Called the “Alpha Malays National Organisation” or Amno, which is a clear play on the name for ruling party Umno, which stands for “United Malays National Organisation”, Zaid said the movement is a non-political one, and will first kick off with an application and a news portal.
“There’s no space here. By engaging in religious talk, you’re violating a fatwa of some sort,” Zaid, who was also the founder of the KITA political party, told Malay Mail Online yesterday.
“You criminalise discourse in this country. We have no space. The country cannot go on like that,” added the former de facto law minister who frequently writes critical pieces on Islamisation in Malaysia.
Zaid’s “Amno” comes on the heels of an open letter published Monday by a group of 25 prominent Malays, mostly retired high-ranking civil servants, who called for open debates on Islamic laws in Malaysia
In their letter, the 25 influential Malays said such discourse should not be seen as insulting Islam or the religious authorities.
For Amno, Zaid told Malay Mail Online that he plans to design an instant messaging application, or app for short, with a 40-second recording function, similar to WhatsApp, to promote discussion among Malay students especially on various issues.
He said the app would take two to three months to complete.
“Not everyone likes to read news portals. If we design our own app, people can be interactive,” he said.
The ex-politician said he was also planning to launch a news portal next month that will collate articles posted on Facebook, blogs or on other news websites, 70 per cent of which will be in Bahasa Malaysia.
“It’s not necessarily about politics. For example, if there’s a point of view that music is ‘haram’, then you can have a contrary article,” said Zaid, adding that articles written in English will be translated into Bahasa Malaysia on the news portal.
Zaid said Malays are generally reluctant to be seen as critical, but noted that their reticence could also be due to the lack of a platform for debate and discussion.
“If we allow these spaces, maybe we’ll see the real Melayu,” he said.
When pointed out that young people could use social media to express their views, Zaid said his movement was hoping to enhance interaction by providing feedback to opinions.

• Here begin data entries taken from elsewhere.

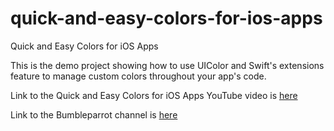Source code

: # quick-and-easy-colors-for-ios-apps
Quick and Easy Colors for iOS Apps

This is the demo project showing how to use UIColor and Swift's extensions feature to manage custom colors throughout your app's code.

Link to the Quick and Easy Colors for iOS Apps YouTube video is [here](https://youtube.com "Quick and Easy Colors for iOS Apps")

Link to the Bumbleparrot channel is [here](https://youtube.com "Bumbleparrot YouTube Channel")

“For example, whether we need a Shariah Federal Court. Why? You’ll probably want the Shariah Court to have the same dignity as the civil court.
“So we’ll ask him or her how does having another layer enable parity of powers, when in the Constitution, it’s not. Perhaps by that process, you get people to understand a bit more,” said Zaid.

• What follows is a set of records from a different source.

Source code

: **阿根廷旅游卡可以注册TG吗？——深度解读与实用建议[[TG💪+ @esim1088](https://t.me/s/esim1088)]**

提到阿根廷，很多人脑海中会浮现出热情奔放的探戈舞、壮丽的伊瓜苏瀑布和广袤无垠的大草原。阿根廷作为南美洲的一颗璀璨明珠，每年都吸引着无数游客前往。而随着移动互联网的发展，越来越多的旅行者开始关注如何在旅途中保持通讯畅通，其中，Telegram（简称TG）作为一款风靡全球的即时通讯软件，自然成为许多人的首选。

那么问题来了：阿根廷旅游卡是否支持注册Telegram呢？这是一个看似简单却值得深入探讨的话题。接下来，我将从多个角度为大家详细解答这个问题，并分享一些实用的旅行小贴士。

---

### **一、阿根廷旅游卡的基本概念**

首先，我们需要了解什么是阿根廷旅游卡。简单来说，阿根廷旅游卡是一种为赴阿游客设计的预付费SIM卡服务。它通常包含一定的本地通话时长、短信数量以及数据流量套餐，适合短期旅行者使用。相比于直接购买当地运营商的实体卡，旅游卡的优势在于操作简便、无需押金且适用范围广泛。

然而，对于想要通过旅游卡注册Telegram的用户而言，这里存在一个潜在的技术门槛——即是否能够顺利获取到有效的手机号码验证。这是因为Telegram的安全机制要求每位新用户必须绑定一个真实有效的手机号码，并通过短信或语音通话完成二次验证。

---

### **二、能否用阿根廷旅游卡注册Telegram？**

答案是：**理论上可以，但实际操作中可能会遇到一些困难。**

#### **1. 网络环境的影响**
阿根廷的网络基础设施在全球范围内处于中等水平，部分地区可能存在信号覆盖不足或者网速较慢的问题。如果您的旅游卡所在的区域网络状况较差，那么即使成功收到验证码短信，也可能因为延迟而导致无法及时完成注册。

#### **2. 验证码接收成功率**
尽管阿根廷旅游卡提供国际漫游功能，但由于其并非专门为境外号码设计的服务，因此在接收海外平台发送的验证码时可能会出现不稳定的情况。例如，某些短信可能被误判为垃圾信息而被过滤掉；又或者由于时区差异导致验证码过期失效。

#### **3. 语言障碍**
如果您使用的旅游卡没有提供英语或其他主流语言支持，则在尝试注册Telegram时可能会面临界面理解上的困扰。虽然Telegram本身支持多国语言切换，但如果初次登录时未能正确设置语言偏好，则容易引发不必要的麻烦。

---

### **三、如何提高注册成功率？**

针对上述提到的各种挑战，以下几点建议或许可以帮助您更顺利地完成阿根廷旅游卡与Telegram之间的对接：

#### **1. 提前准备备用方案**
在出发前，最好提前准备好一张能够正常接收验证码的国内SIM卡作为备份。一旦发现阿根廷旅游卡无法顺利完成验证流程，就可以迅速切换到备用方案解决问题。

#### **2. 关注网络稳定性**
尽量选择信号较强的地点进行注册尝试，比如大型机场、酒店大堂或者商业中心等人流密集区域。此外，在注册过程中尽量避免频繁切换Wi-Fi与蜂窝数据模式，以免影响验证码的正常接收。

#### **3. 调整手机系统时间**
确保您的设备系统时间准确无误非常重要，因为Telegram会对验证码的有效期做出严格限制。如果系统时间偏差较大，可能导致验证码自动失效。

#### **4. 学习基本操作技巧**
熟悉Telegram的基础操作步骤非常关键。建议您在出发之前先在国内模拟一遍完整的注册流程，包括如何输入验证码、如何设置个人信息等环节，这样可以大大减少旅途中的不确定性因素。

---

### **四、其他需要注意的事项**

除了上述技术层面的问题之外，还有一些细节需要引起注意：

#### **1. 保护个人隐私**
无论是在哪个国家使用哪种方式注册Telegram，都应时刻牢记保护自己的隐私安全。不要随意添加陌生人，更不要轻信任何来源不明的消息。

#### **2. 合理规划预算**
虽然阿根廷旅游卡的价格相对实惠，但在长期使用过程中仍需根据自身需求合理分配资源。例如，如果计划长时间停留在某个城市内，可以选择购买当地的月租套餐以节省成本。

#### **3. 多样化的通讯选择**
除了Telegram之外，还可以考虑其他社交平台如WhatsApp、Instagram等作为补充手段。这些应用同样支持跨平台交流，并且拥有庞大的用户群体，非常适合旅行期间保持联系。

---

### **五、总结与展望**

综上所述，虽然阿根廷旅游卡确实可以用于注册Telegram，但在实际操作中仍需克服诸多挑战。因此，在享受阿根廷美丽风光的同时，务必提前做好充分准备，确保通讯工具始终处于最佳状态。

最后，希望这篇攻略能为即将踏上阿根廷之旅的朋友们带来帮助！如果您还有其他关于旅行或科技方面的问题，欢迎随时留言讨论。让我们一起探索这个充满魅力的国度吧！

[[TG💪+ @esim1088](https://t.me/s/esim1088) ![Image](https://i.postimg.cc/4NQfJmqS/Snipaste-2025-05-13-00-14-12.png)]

The Bar Council said last month that the Federal Constitution does not permit for a Shariah equivalent of the Federal Court, in response to the Malaysian Islamic Development Department saying that Putrajaya was planning to upgrade the current three-tier Shariah court system to a five-tier system, with the proposed highest court ― called the Shariah Appeal Council ― on par with the civil Federal Court.

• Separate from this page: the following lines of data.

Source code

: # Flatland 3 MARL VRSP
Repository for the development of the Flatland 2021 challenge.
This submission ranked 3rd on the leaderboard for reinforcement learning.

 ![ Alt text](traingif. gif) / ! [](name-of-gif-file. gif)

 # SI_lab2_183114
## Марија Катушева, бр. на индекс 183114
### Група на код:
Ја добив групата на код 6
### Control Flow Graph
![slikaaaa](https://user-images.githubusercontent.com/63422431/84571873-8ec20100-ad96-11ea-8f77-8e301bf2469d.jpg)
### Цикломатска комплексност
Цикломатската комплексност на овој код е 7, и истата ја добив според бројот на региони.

Zaid said he hoped to recruit some Islamic scholars, possibly from neighbouring countries, adding that non-Malays are also free to contribute their opinions in the Amno movement.
On why the word “Alpha” was chosen for the name of the movement, Zaid said: “We just want to have a foreign word that depicts being independent, assertive, dominant”.
One of the 25 top former civil servants, who recently issued an open letter calling for Prime Minister Najib Abdul Razak to show leadership in the face of intolerant right wing groups, has launched a barrage of scathing criticism against Perkasa and Isma.